===== Source records

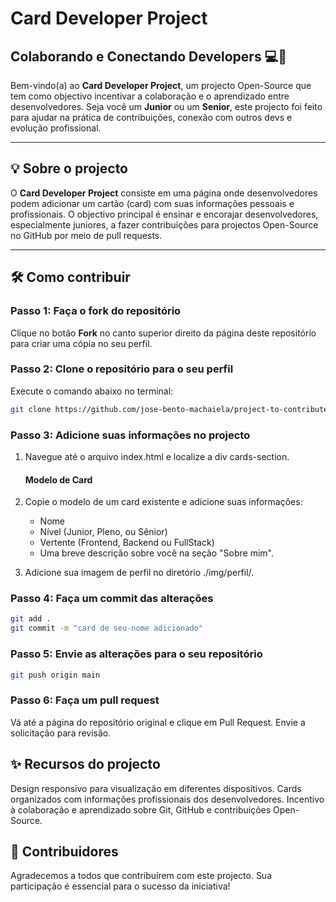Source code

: # Card Developer Project

## Colaborando e Conectando Developers 💻💚

Bem-vindo(a) ao **Card Developer Project**, um projecto Open-Source que tem como objectivo incentivar a colaboração e o aprendizado entre desenvolvedores. Seja você um **Junior** ou um **Senior**, este projecto foi feito para ajudar na prática de contribuições, conexão com outros devs e evolução profissional.

---

## 💡 Sobre o projecto

O **Card Developer Project** consiste em uma página onde desenvolvedores podem adicionar um cartão (card) com suas informações pessoais e profissionais. O objectivo principal é ensinar e encorajar desenvolvedores, especialmente juniores, a fazer contribuições para projectos Open-Source no GitHub por meio de pull requests.

---

## 🛠️ Como contribuir

### Passo 1: Faça o fork do repositório
Clique no botão **Fork** no canto superior direito da página deste repositório para criar uma cópia no seu perfil.

### Passo 2: Clone o repositório para o seu perfil
Execute o comando abaixo no terminal:
```bash
git clone https://github.com/jose-bento-machaiela/project-to-contribute.git

```

### Passo 3: Adicione suas informações no projecto 

1. Navegue até o arquivo index.html e localize a div cards-section.

    #### Modelo de Card

2. Copie o modelo de um card existente e adicione suas informações:
    - Nome
    - Nível (Junior, Pleno, ou Sênior)
    - Vertente (Frontend, Backend ou FullStack)
    - Uma breve descrição sobre você na seção "Sobre mim".
3. Adicione sua imagem de perfil no diretório ./img/perfil/.


### Passo 4: Faça um commit das alterações

```bash
git add .
git commit -m "card de seu-nome adicionado"
```

### Passo 5: Envie as alterações para o seu repositório
```bash
git push origin main
```

### Passo 6: Faça um pull request
Vá até a página do repositório original e clique em Pull Request. Envie a solicitação para revisão.

## ✨ Recursos do projecto
Design responsivo para visualização em diferentes dispositivos.
Cards organizados com informações profissionais dos desenvolvedores.
Incentivo à colaboração e aprendizado sobre Git, GitHub e contribuições Open-Source.

## 🤝 Contribuidores
Agradecemos a todos que contribuírem com este projecto. Sua participação é essencial para o sucesso da iniciativa!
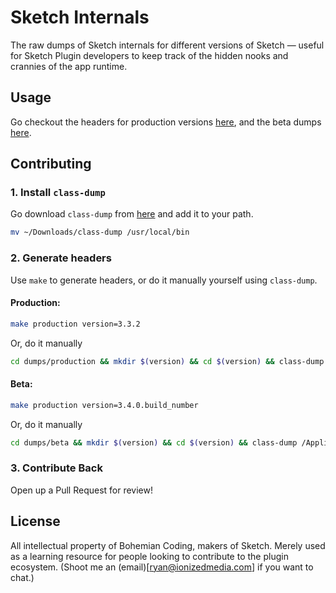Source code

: # Sketch Internals
The raw dumps of Sketch internals for different versions of Sketch — useful for Sketch Plugin developers to keep track of the hidden nooks and crannies of the app runtime.

## Usage
Go checkout the headers for production versions [here](https://github.com/ryngonzalez/Sketch-Internals/blob/master/dumps/production), and the beta dumps [here](https://github.com/ryngonzalez/Sketch-Internals/blob/master/dumps/beta).

## Contributing

### 1. Install `class-dump`
Go download `class-dump` from [here](http://stevenygard.com/projects/class-dump/) and add it to your path.
```bash
mv ~/Downloads/class-dump /usr/local/bin
```

### 2. Generate headers
Use `make` to generate headers, or do it manually yourself using `class-dump`.

#### Production:
```bash
make production version=3.3.2
```
Or, do it manually
```bash
cd dumps/production && mkdir $(version) && cd $(version) && class-dump /Applications/Sketch.app/Contents/MacOS/Sketch -H
```

#### Beta:
```bash
make production version=3.4.0.build_number
```
Or, do it manually
```bash
cd dumps/beta && mkdir $(version) && cd $(version) && class-dump /Applications/Sketch\ Beta.app/Contents/MacOS/Sketch\ Beta -H
```

### 3. Contribute Back
Open up a Pull Request for review!

## License
All intellectual property of Bohemian Coding, makers of Sketch. Merely used as a learning resource for people looking to contribute to the plugin ecosystem. (Shoot me an (email)[ryan@ionizedmedia.com] if you want to chat.)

==========

◆ To do:
Above are some records. Count the lines among them with the word "você", and answer with the number only.

◆ Written reply:
2